I’m trying to convert some code which currently works using count to for_each (to resolve the indexing issues) and have the following problem:
How should one refer to a data_source instance generated by a for_each/count loop in the context of a resource that is also using for_each over the same set?
Consider that I have as input a map containing as key a VM identifier and as values the Management IP for that VM and the Datastore.
Eg:
The most direct change to what you had before would be to also switch to using for_each for your data "vsphere_datastore" block:
data "vsphere_datastore" "datastore" {
for_each = var.CwVMs
name = each.value.Datastore
datacenter_id = data.vsphere_datacenter.dc.id
}
resource "vsphere_virtual_machine" "dev-vm" {
for_each = var.CwVMs
name = "crosswork-${each.key}"
datastore_id = data.vsphere_datastore.datastore[each.key].id
}
If you need to continue using count for that data resource for some reason then the solution will be more involved because you’ll need to find some way to correlate the numbered data resource instances with the key-based managed resource instances.
Tried, and after correcting a few typos. Thanks.

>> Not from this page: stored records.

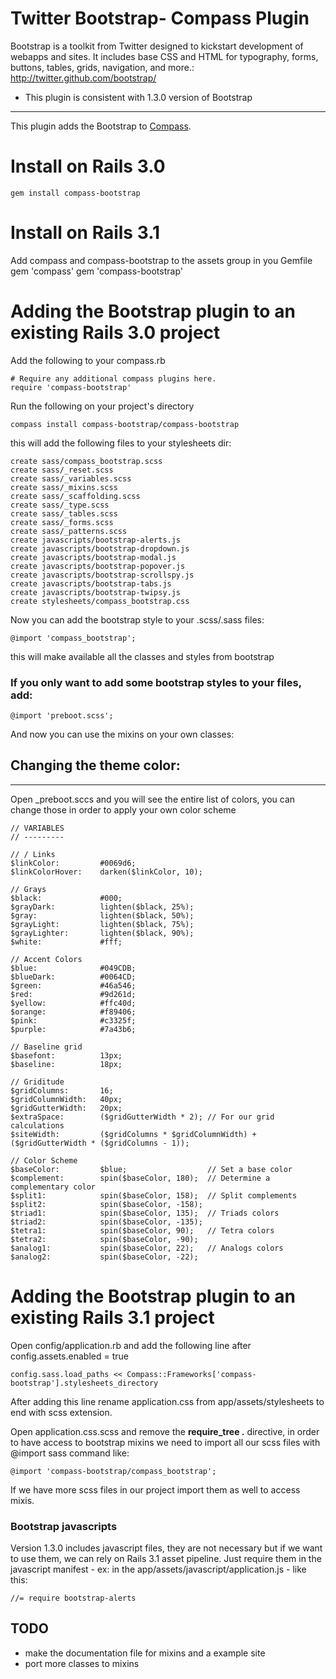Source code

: Twitter Bootstrap- Compass Plugin
================================

Bootstrap is a toolkit from Twitter designed to kickstart development of webapps and sites.
It includes base CSS and HTML for typography, forms, buttons, tables, grids, navigation, and more.: <http://twitter.github.com/bootstrap/>

* This plugin is consistent with 1.3.0 version of Bootstrap  
------------------------------------------------------------

This plugin adds the Bootstrap to [Compass](http://compass-style.org/).

Install on Rails 3.0
====================

    gem install compass-bootstrap

Install on Rails 3.1
====================
Add compass and compass-bootstrap to the assets group in you Gemfile
    gem 'compass'
    gem 'compass-bootstrap'


Adding the Bootstrap plugin to an existing Rails 3.0 project 
============================================
Add the following to your compass.rb

    # Require any additional compass plugins here.
    require 'compass-bootstrap'

Run the following on your project's directory

    compass install compass-bootstrap/compass-bootstrap 
    
this will add the following files to your stylesheets dir:

    create sass/compass_bootstrap.scss 
    create sass/_reset.scss 
    create sass/_variables.scss 
    create sass/_mixins.scss 
    create sass/_scaffolding.scss 
    create sass/_type.scss 
    create sass/_tables.scss 
    create sass/_forms.scss 
    create sass/_patterns.scss 
    create javascripts/bootstrap-alerts.js 
    create javascripts/bootstrap-dropdown.js 
    create javascripts/bootstrap-modal.js 
    create javascripts/bootstrap-popover.js 
    create javascripts/bootstrap-scrollspy.js 
    create javascripts/bootstrap-tabs.js 
    create javascripts/bootstrap-twipsy.js 
    create stylesheets/compass_bootstrap.css 

Now you can add the bootstrap style to your .scss/.sass files:

    @import 'compass_bootstrap';
    
this will make available all the classes and styles from bootstrap 

### If you only want to add some bootstrap styles to your files, add:

    @import 'preboot.scss';

And now you can use the mixins on your own classes:


## Changing the theme color:
-----------------------------

Open _preboot.sccs and you will see the entire list of colors, you can change those in order to apply your own color scheme

    // VARIABLES
    // ---------

    // / Links
    $linkColor:         #0069d6;
    $linkColorHover:    darken($linkColor, 10);

    // Grays
    $black:             #000;
    $grayDark:          lighten($black, 25%);
    $gray:              lighten($black, 50%);
    $grayLight:         lighten($black, 75%);
    $grayLighter:       lighten($black, 90%);
    $white:             #fff;

    // Accent Colors
    $blue:              #049CDB;
    $blueDark:          #0064CD;
    $green:             #46a546;
    $red:               #9d261d;
    $yellow:            #ffc40d;
    $orange:            #f89406;
    $pink:              #c3325f;
    $purple:            #7a43b6;

    // Baseline grid
    $basefont:          13px;
    $baseline:          18px;

    // Griditude
    $gridColumns:       16;
    $gridColumnWidth:   40px;
    $gridGutterWidth:   20px;
    $extraSpace:        ($gridGutterWidth * 2); // For our grid calculations
    $siteWidth:         ($gridColumns * $gridColumnWidth) + ($gridGutterWidth * ($gridColumns - 1));

    // Color Scheme
    $baseColor:         $blue;                  // Set a base color
    $complement:        spin($baseColor, 180);  // Determine a complementary color
    $split1:            spin($baseColor, 158);  // Split complements
    $split2:            spin($baseColor, -158);
    $triad1:            spin($baseColor, 135);  // Triads colors
    $triad2:            spin($baseColor, -135);
    $tetra1:            spin($baseColor, 90);   // Tetra colors
    $tetra2:            spin($baseColor, -90);
    $analog1:           spin($baseColor, 22);   // Analogs colors
    $analog2:           spin($baseColor, -22);

Adding the Bootstrap plugin to an existing Rails 3.1 project 
============================================
Open config/application.rb and add the following line after config.assets.enabled = true

    config.sass.load_paths << Compass::Frameworks['compass-bootstrap'].stylesheets_directory

After adding this line rename application.css from app/assets/stylesheets to
end with scss extension.

Open application.css.scss and remove the **require_tree .** directive, in order
to have access to bootstrap mixins we need to import all our scss files with
@import sass command like:

    @import 'compass-bootstrap/compass_bootstrap';

If we have more scss files in our project import them as well to access mixis.

### Bootstrap javascripts
Version 1.3.0 includes javascript files, they are not necessary but if we want
to use them, we can rely on Rails 3.1 asset pipeline. Just require them in the
javascript manifest - ex: in the app/assets/javascript/application.js - like
this:

    //= require bootstrap-alerts

## TODO

* make the documentation file for mixins and a example site
* port more classes to mixins

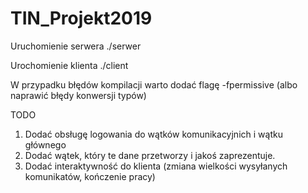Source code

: # TIN_Projekt2019

Uruchomienie serwera
./serwer

Urochomienie klienta
./client

W przypadku błędów kompilacji warto dodać flagę -fpermissive (albo naprawić błędy konwersji typów)

TODO
1. Dodać obsługę logowania do wątków komunikacyjnich i wątku głównego
2. Dodać wątek, który te dane przetworzy i jakoś zaprezentuje.
3. Dodać interaktywność do klienta (zmiana wielkości wysyłanych komunikatów, kończenie pracy)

The following explained it to me:
data.<DATA TYPE>.<NAME> is an object representing a data resource of the given data source type and name. If the resource has the count argument set, the value is a list of objects representing its instances. If the resource has the for_each argument set, the value is a map of objects representing its instances.
I think something else must be going on here that isn’t clear from what you shared. A data resource with for_each should, just like a managed resource, appear as a mapping.
Something I glossed over in your initial comment was your note that you are converting some existing code. Did you mean by this that you’re modifying a configuration that already has existing remote objects associated with it, identified by their indexes? If so, the problem here might be with your latest state snapshot rather than with the configuration.
Would you mind running terraform state list in your existing configuration directory and sharing what it produces? That should show what objects Terraform is already tracking and help to see if we need to do some work on the state first, before updating the configuration.
(Specifically I’m going to be looking to see which resources have instances with numbered indexes, like [0], and which ones have key-based identifiers like ["vm0"].)